The coronavirus has thrown the economy into upheaval and forced us all to reconsider our finances. It’s more important than ever to save money, and we’ve got tips! Read on for a few ways to conserve your cash.
Renegotiate Internet and phone service
You never know when there’s a better program out there for you that could save you some money. Certain companies may also be willing to give you a break on your current service, or even upgrade you for the same or a lower cost. Don’t be afraid to ask—the worst you can hear is, “No.”
Look at your cable or satellite TV options
This may be a good time to cut the cord if you need to save a few bucks. You may also want to consider downgrading your service—perhaps cutting out movie channels or service to rooms that aren’t being used.

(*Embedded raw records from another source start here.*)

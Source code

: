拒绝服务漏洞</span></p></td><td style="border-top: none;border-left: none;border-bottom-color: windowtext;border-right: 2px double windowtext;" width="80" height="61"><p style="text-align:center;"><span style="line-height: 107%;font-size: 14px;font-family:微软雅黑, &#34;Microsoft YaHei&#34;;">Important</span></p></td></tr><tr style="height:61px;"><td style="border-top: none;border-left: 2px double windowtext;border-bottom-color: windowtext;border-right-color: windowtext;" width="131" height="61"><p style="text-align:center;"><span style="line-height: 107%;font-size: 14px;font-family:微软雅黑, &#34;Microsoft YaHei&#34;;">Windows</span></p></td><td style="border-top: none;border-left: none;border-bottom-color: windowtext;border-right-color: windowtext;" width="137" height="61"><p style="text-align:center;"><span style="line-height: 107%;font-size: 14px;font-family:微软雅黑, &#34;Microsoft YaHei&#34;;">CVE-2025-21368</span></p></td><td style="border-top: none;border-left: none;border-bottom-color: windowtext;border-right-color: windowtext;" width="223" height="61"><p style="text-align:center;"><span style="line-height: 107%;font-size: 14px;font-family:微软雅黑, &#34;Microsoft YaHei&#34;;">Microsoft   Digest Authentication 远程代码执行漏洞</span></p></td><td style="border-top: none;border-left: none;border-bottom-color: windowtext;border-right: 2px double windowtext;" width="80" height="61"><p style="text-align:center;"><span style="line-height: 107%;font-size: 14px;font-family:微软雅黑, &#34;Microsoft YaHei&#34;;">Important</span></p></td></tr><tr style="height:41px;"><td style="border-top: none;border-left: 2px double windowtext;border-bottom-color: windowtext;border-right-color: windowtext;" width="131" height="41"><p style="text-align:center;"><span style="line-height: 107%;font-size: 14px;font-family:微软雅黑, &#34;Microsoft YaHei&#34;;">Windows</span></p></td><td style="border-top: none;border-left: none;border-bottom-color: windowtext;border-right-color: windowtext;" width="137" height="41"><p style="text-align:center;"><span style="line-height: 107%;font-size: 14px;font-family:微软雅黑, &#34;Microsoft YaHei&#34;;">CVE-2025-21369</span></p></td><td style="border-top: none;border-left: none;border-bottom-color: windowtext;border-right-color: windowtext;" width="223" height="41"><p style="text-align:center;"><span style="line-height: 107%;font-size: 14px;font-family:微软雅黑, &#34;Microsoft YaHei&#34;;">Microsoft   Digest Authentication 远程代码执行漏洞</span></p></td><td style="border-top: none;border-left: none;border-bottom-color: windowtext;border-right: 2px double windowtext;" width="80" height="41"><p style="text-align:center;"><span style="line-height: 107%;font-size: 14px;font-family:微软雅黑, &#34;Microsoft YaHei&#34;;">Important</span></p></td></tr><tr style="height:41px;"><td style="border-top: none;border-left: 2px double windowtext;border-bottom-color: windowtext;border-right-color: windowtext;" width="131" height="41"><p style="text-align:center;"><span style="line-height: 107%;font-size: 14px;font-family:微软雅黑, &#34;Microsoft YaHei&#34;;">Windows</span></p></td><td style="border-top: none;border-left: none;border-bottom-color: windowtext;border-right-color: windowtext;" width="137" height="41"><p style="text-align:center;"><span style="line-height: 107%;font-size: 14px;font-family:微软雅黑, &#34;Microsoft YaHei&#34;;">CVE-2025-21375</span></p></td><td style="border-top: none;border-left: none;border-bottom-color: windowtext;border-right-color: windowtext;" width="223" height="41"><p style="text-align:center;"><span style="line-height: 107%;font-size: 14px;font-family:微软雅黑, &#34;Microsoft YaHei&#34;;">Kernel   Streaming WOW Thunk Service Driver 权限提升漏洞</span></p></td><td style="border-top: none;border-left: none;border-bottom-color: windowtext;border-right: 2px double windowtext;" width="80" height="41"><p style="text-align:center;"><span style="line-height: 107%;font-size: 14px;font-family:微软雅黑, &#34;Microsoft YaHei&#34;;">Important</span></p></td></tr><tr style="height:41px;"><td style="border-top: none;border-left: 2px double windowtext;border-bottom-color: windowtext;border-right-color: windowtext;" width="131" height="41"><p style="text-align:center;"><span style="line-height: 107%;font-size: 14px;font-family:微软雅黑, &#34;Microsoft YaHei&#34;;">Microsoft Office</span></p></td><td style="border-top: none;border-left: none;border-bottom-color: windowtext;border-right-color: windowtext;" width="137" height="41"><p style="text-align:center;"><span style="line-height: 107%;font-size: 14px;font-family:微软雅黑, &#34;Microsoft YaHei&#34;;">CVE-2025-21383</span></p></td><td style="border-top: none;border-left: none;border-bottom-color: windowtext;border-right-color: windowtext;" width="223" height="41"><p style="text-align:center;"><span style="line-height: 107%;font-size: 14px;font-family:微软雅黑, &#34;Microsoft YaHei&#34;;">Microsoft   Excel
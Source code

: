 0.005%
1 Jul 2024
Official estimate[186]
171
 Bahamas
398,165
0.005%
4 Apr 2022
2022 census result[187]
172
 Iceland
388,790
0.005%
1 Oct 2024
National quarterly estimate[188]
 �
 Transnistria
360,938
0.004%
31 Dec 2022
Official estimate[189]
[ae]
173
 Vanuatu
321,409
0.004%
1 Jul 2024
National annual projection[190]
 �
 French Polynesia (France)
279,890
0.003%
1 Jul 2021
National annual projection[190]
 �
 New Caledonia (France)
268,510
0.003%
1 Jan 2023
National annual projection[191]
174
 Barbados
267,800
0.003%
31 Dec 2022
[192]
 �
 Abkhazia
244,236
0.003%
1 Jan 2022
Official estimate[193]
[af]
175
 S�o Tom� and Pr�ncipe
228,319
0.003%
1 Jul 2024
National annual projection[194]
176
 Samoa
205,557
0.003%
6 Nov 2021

Consider different energy providers
If you live in an area that allows you to switch freely between energy providers, you may be surprised how much money you can save by making a few calls.
Check with your insurance company
Many car insurance companies have announced they are refunding or crediting their customers because the quarantine is keeping so many drivers off the road. If you haven’t been notified by your carrier, reach out. You may be able to save even more than the announced discount if you were previously driving a lot for your commute and or now working from home or by tinkering with your coverage.
Cancel subscriptions and memberships you can't use
“Now's the time to figure out which of your monthly subscriptions are useless right now,” said c|net. “Gym memberships, for instance, aren't usable for those sheltering in place and social distancing. Though many gyms are putting accounts on hold and aren't collecting fees, it doesn't hurt to get in contact with yours to make sure you don't get charged till you can head back in for a workout. One sports club is currently facing a lawsuit that alleges it continued to charge members even when its locations were closed.”
Call your creditors
This may also be a good time to shop for new credit cards. Maybe there’s a lower interest rate out there. “Research balance transfers,” said Real Simple. “Money-saving expert Andrea Woroch suggests transferring any credit card balances you may be carrying to a card that offers 0 percent interest on balance transfers for the first 12 to 18 months. ‘This will give you some time to pay down the balance interest free so you can keep more cash on hand for the unexpected,’” she said.
Plan your meals
Executing a game plan when going into the grocery store is more important than ever to limit your contact with the outside world. But it can also help you save money. Planning out meals in advance can help you keep your shopping lists tight so you only buy the things you need and don’t end up spending an extra $100 on non-essentials.
Make smart moves with your stimulus check
If you get a stimulus check and you don’t need it urgently to buy groceries or pay bills or your mortgage, think about its best use. Can’t get your credit card company to lower your interest? Pay it off (or however much you can) with that check.
There are two different schools of thought on this: One is to pay off the debt with the highest interest rate first and the other is to pay off any smaller balances to get rid of them quickly and lower the amount of money you have to pay every month.
Cut out the middleman
While services like Uber Eats and Door Dash make food delivery convenient, it can also cost you more to use them. Even if some of these food delivery services have temporarily suspended their delivery fees, they still charge the restaurant a high fee for every order. Order directly from the restaurant, if possible, to get the meals you want and support your favorite spot.
Get a new car
No, really. Many of the big car companies have rolled out enticing programs that suspend payments. Ford’s 6-Month Payment Relief Program offers three months of deferred payments and three months of company paid payments.